- _MATERIALS PROVIDED_:
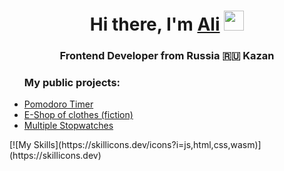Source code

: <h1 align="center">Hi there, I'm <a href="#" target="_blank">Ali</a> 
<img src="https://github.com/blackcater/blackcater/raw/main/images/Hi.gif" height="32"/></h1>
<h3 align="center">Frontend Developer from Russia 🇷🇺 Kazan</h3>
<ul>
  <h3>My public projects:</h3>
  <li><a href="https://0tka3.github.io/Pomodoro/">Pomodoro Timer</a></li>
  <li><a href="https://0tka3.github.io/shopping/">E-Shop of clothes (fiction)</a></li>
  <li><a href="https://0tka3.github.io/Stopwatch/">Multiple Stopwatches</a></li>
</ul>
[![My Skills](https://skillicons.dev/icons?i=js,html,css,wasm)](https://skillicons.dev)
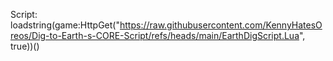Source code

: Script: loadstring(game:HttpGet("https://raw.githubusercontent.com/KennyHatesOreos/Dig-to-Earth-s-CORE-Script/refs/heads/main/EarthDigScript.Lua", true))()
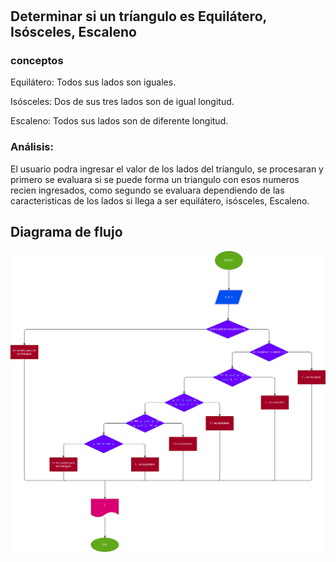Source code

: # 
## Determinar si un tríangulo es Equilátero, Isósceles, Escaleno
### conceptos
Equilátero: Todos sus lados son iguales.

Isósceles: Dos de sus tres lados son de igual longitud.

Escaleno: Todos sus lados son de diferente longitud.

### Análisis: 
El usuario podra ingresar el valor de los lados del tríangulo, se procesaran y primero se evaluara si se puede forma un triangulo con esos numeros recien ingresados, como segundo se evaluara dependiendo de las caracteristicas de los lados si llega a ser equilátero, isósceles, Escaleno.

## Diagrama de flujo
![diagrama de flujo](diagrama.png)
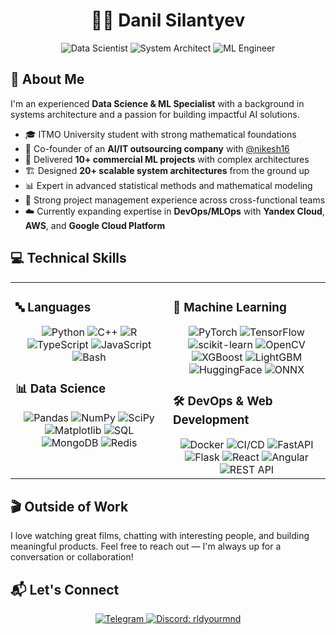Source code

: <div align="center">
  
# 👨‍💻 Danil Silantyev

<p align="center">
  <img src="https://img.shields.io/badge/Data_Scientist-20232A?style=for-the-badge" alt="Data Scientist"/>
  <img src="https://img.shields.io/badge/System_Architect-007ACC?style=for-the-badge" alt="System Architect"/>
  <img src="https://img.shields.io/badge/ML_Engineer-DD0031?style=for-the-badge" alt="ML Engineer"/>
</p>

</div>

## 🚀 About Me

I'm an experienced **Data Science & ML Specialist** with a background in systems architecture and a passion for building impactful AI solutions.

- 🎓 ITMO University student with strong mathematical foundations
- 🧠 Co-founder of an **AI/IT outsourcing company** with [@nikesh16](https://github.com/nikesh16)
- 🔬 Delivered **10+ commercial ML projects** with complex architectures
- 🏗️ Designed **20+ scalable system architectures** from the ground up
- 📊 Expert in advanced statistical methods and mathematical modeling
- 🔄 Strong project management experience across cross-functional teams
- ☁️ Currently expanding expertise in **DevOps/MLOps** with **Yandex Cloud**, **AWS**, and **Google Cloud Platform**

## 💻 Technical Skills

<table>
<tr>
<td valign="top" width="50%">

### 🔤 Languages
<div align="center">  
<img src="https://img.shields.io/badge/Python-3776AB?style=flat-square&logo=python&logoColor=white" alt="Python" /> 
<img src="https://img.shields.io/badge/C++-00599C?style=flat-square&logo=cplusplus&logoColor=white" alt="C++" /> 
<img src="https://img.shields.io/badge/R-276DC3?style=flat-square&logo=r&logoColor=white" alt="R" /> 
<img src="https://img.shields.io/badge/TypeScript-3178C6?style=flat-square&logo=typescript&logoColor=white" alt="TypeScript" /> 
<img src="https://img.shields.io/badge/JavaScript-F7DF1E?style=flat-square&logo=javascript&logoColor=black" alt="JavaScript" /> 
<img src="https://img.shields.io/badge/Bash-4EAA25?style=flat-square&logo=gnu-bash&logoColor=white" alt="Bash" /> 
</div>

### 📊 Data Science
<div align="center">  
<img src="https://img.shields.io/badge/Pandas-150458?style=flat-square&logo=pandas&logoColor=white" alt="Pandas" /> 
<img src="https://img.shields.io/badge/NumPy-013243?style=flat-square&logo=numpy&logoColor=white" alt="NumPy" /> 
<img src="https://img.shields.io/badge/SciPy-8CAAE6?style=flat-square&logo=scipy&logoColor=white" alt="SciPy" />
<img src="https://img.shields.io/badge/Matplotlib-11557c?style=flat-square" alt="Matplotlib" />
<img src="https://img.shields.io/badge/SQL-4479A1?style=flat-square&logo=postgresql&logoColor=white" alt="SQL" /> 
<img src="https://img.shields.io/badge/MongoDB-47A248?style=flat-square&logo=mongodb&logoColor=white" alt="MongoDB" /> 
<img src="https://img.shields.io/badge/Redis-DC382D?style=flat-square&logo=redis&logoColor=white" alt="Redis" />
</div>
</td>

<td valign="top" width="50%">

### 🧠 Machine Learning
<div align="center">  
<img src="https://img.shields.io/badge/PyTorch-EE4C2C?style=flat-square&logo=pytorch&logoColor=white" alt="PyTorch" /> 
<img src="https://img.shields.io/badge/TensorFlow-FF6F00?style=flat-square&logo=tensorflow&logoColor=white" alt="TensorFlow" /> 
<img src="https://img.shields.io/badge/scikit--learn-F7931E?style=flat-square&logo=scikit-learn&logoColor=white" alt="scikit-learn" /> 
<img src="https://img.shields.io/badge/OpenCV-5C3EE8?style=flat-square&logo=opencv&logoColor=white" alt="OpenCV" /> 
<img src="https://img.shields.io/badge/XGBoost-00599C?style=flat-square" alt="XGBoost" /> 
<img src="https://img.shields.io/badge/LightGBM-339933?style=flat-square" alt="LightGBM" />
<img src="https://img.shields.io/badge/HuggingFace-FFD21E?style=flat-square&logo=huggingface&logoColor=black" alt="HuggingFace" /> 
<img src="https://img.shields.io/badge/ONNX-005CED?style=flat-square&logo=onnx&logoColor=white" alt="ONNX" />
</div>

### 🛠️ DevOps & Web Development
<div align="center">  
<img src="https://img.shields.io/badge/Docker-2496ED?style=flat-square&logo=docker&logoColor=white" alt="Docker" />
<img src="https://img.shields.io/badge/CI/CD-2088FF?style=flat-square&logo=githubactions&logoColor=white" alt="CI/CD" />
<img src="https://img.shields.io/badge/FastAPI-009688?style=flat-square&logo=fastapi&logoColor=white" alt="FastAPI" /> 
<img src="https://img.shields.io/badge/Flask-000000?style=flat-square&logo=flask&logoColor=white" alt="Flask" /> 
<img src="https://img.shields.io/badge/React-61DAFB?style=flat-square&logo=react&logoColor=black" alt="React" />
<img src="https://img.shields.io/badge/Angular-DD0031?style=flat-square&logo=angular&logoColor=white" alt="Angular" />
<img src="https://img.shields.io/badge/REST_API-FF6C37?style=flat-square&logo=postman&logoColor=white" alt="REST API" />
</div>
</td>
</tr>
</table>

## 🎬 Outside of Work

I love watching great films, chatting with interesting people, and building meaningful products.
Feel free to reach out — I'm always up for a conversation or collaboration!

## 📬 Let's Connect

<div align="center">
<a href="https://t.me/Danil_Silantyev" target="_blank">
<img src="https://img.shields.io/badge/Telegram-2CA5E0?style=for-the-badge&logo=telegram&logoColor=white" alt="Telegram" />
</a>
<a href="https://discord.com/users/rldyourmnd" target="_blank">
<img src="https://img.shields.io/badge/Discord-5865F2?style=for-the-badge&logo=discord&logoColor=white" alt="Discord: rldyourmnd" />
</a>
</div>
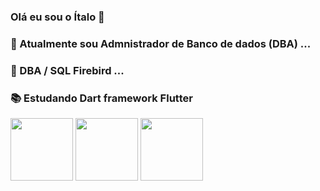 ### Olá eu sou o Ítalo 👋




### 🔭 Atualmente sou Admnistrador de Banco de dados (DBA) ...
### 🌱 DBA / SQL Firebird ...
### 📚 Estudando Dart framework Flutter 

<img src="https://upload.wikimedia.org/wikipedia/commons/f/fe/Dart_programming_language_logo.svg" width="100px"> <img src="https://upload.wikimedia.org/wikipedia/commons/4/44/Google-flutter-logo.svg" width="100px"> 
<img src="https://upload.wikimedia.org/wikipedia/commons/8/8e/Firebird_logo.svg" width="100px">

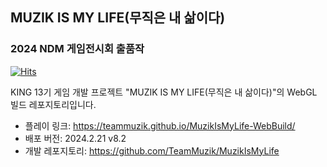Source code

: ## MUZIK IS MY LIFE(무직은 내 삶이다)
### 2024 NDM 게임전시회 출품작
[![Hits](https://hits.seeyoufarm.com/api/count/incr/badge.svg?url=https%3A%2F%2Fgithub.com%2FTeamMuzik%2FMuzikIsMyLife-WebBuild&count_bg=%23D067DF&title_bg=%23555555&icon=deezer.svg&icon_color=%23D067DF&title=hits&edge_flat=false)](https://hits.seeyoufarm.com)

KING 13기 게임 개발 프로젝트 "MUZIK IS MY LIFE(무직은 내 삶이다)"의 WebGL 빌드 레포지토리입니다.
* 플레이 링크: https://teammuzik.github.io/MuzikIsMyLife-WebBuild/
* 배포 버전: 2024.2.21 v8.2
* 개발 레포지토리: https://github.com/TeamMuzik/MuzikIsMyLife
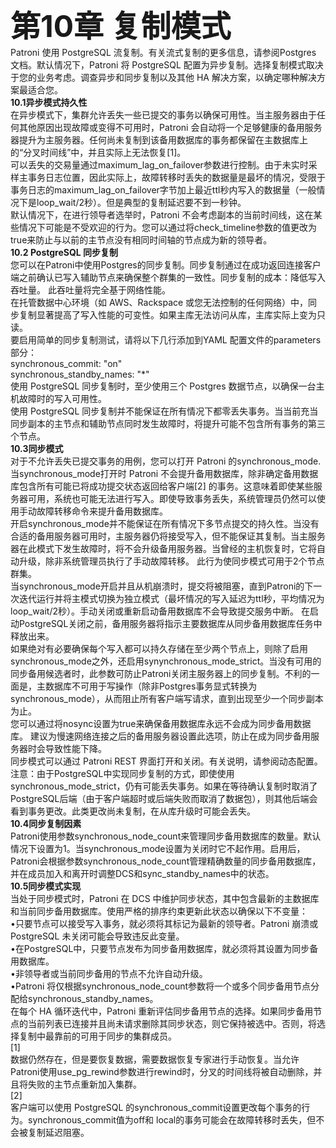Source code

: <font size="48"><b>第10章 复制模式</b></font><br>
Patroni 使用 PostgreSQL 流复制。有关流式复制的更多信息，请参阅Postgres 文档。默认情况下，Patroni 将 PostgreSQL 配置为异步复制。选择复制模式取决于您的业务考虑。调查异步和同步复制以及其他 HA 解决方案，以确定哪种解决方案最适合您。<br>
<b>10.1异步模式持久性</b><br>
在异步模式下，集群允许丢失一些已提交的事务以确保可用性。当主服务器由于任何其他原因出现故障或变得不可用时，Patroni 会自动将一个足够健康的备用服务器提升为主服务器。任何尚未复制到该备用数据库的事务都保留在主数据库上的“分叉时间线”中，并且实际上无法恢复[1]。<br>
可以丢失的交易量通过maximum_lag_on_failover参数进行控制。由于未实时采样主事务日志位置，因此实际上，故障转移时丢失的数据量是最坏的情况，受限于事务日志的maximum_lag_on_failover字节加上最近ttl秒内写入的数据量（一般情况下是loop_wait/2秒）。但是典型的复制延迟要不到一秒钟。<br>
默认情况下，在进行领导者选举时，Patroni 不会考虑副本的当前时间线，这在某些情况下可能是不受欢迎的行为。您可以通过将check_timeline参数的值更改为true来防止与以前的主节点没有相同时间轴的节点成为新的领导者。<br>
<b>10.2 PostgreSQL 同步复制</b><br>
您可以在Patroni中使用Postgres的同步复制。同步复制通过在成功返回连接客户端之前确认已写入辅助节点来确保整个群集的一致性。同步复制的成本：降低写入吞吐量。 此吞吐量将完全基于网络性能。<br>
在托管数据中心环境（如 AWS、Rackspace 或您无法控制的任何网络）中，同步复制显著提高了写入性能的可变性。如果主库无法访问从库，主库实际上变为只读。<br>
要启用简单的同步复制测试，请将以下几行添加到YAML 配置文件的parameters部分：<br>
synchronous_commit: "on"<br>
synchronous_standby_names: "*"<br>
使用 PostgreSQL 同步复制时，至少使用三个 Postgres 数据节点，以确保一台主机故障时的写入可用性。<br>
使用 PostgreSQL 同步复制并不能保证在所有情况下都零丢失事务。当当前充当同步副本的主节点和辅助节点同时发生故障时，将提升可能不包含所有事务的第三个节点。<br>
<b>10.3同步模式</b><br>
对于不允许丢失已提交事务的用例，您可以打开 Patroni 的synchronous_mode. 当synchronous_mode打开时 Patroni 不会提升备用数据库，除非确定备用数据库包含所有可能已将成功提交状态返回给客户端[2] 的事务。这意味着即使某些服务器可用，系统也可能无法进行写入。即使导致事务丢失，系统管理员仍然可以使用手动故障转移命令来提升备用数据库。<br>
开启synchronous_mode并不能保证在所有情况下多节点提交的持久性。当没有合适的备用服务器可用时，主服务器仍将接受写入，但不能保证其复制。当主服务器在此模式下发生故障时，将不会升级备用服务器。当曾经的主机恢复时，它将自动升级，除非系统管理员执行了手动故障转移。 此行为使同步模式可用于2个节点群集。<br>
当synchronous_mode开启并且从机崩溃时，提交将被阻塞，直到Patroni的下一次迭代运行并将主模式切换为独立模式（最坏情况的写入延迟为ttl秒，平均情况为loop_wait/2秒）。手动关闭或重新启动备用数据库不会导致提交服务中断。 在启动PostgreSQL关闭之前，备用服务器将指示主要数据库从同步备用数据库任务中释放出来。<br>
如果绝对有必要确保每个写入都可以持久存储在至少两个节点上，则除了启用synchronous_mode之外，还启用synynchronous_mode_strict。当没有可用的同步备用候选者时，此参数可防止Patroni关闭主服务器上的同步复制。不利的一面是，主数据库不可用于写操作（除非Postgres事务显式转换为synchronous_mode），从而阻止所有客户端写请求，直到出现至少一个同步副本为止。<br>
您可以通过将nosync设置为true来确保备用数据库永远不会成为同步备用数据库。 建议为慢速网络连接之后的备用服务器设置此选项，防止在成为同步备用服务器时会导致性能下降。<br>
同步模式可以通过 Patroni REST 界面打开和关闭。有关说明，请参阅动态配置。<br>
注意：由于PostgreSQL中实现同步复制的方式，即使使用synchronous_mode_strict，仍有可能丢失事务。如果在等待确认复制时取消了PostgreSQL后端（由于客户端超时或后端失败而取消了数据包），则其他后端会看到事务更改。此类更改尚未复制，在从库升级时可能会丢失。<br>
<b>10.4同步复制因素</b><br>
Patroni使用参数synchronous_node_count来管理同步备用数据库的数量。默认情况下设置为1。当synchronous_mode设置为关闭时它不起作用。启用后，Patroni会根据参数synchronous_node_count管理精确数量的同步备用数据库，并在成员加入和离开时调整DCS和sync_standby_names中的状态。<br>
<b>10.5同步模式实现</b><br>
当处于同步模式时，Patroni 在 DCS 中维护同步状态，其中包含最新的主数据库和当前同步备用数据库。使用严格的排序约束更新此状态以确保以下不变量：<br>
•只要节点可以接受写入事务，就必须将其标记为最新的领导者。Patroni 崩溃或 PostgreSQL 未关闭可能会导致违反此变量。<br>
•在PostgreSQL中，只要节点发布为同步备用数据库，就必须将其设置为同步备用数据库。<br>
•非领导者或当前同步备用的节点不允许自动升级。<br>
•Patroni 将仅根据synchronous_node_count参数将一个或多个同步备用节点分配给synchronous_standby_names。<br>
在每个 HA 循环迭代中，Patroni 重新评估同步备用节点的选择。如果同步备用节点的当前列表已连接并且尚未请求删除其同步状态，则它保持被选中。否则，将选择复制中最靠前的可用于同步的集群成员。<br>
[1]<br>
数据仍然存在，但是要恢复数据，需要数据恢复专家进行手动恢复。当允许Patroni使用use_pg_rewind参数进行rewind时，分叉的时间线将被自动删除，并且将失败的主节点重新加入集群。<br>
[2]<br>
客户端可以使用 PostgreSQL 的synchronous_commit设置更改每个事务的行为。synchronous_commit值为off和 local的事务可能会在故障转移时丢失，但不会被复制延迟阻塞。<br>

- _WHAT THE TASK ASKS_: From the first line through the line with "- 🔬 Delivered", output those lines of the entries above exactly, and nothing else, with the pictures left out.

- _RESPONSE FOR THIS EXERCISE_:
Source code

: <h1 align="center">Hi there, I'm <a href="#" target="_blank">Ali</a> 
<img src="https://github.com/blackcater/blackcater/raw/main/images/Hi.gif" height="32"/></h1>
<h3 align="center">Frontend Developer from Russia 🇷🇺 Kazan</h3>
<ul>
  <h3>My public projects:</h3>
  <li><a href="https://0tka3.github.io/Pomodoro/">Pomodoro Timer</a></li>
  <li><a href="https://0tka3.github.io/shopping/">E-Shop of clothes (fiction)</a></li>
  <li><a href="https://0tka3.github.io/Stopwatch/">Multiple Stopwatches</a></li>
</ul>
[![My Skills](https://skillicons.dev/icons?i=js,html,css,wasm)](https://skillicons.dev)
Source code

: Script: loadstring(game:HttpGet("https://raw.githubusercontent.com/KennyHatesOreos/Dig-to-Earth-s-CORE-Script/refs/heads/main/EarthDigScript.Lua", true))()
Source code

: # 
## Determinar si un tríangulo es Equilátero, Isósceles, Escaleno
### conceptos
Equilátero: Todos sus lados son iguales.

Isósceles: Dos de sus tres lados son de igual longitud.

Escaleno: Todos sus lados son de diferente longitud.

### Análisis: 
El usuario podra ingresar el valor de los lados del tríangulo, se procesaran y primero se evaluara si se puede forma un triangulo con esos numeros recien ingresados, como segundo se evaluara dependiendo de las caracteristicas de los lados si llega a ser equilátero, isósceles, Escaleno.

## Diagrama de flujo
![diagrama de flujo](diagrama.png)
Source code

: <div align="center">
  
# 👨‍💻 Danil Silantyev

<p align="center">
  <img src="https://img.shields.io/badge/Data_Scientist-20232A?style=for-the-badge" alt="Data Scientist"/>
  <img src="https://img.shields.io/badge/System_Architect-007ACC?style=for-the-badge" alt="System Architect"/>
  <img src="https://img.shields.io/badge/ML_Engineer-DD0031?style=for-the-badge" alt="ML Engineer"/>
</p>

</div>

## 🚀 About Me

I'm an experienced **Data Science & ML Specialist** with a background in systems architecture and a passion for building impactful AI solutions.

- 🎓 ITMO University student with strong mathematical foundations
- 🧠 Co-founder of an **AI/IT outsourcing company** with [@nikesh16](https://github.com/nikesh16)
- 🔬 Delivered **10+ commercial ML projects** with complex architectures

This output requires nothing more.